Operating Agreement
(Single Member, Member-Managed) (IN LLC)


Summary

This template is an operating agreement for an Indiana manager-managed limited liability company (LLC) with a single member. This template includes practical guidance, drafting notes, and an optional clause. Indiana law does not require that an LLC adopt a written operating agreement, however written operating agreements are strongly recommended, particularly for multi-member LLCs. Statutory default provisions concerning the operation of an LLC will apply in many cases unless an operating agreement provides otherwise. Counsel should note that great latitude is afforded to limited liability companies in terms of economic, voting and tax matters and, accordingly, careful consideration should be given to the needs of a given enterprise. Consultation with tax counsel is advised in connection with the negotiation and terms of an operating agreement. The single member in this operating agreement appoints the managers who manage the LLC's affairs. Because the LLC has only one member, issues relating to voting, a tax matters member/partnership representative, and transfers are less prominent in this operating agreement than they would be in an operating agreement for a multiple-member entity.
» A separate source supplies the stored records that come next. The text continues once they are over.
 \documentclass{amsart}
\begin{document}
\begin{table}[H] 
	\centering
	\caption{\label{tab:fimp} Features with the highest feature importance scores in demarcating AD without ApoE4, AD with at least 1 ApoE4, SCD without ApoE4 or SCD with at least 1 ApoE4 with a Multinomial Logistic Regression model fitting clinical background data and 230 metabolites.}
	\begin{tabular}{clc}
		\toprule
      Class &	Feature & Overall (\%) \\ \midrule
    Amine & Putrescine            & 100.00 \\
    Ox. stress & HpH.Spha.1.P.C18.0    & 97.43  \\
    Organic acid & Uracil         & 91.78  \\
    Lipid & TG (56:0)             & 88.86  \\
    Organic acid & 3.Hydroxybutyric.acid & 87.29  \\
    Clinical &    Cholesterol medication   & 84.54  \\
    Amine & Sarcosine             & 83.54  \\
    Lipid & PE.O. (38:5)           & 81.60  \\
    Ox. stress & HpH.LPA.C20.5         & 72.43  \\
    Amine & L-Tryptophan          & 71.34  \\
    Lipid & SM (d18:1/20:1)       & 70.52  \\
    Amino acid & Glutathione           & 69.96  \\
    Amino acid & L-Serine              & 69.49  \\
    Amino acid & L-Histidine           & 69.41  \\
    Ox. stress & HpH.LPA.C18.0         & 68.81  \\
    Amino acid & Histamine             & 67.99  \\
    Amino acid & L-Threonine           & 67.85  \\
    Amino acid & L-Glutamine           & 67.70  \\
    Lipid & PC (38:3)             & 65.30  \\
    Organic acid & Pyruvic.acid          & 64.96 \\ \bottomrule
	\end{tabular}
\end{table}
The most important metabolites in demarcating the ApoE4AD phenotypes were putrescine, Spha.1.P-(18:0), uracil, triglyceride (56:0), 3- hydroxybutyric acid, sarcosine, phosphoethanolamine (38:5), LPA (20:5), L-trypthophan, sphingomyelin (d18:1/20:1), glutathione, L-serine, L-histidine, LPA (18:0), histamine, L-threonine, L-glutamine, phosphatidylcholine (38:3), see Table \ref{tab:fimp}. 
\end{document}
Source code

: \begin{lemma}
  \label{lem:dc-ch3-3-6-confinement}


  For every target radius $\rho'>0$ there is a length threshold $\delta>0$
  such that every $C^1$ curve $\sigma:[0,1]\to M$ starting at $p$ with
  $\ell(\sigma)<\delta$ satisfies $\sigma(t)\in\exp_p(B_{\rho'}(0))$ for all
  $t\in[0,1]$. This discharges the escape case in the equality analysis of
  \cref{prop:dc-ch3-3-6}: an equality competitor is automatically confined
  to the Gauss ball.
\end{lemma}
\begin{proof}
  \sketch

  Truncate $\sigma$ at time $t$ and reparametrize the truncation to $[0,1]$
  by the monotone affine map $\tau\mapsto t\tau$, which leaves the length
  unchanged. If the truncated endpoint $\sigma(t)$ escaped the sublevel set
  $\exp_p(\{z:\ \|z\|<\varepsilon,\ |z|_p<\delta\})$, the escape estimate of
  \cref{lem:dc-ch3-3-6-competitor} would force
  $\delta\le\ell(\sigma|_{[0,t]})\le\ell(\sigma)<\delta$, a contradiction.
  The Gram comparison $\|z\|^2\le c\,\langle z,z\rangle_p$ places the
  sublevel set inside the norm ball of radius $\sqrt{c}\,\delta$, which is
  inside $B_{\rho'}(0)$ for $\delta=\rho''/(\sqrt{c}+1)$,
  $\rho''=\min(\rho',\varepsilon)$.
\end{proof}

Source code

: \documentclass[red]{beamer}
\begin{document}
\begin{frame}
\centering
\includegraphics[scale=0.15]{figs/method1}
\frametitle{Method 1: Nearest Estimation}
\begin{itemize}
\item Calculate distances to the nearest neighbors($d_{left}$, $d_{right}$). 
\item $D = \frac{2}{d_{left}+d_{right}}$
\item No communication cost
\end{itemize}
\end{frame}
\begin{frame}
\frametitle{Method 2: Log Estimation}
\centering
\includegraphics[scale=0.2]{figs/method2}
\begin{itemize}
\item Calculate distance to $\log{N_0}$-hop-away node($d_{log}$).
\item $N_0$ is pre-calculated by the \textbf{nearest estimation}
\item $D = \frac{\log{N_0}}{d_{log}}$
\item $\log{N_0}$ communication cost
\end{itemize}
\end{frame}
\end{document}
If an additional member or members are admitted, an amended and restated operating agreement should be prepared that addresses the issues that arise in a multiple-member LLC. For further information on limited liability companies in Indiana and the statutory framework governing their formation and operation, see Formation and Qualification (IN LLC), and for information on filing requirements generally, see Operating Agreement and Initial Filing Requirements State Law Survey (LLC).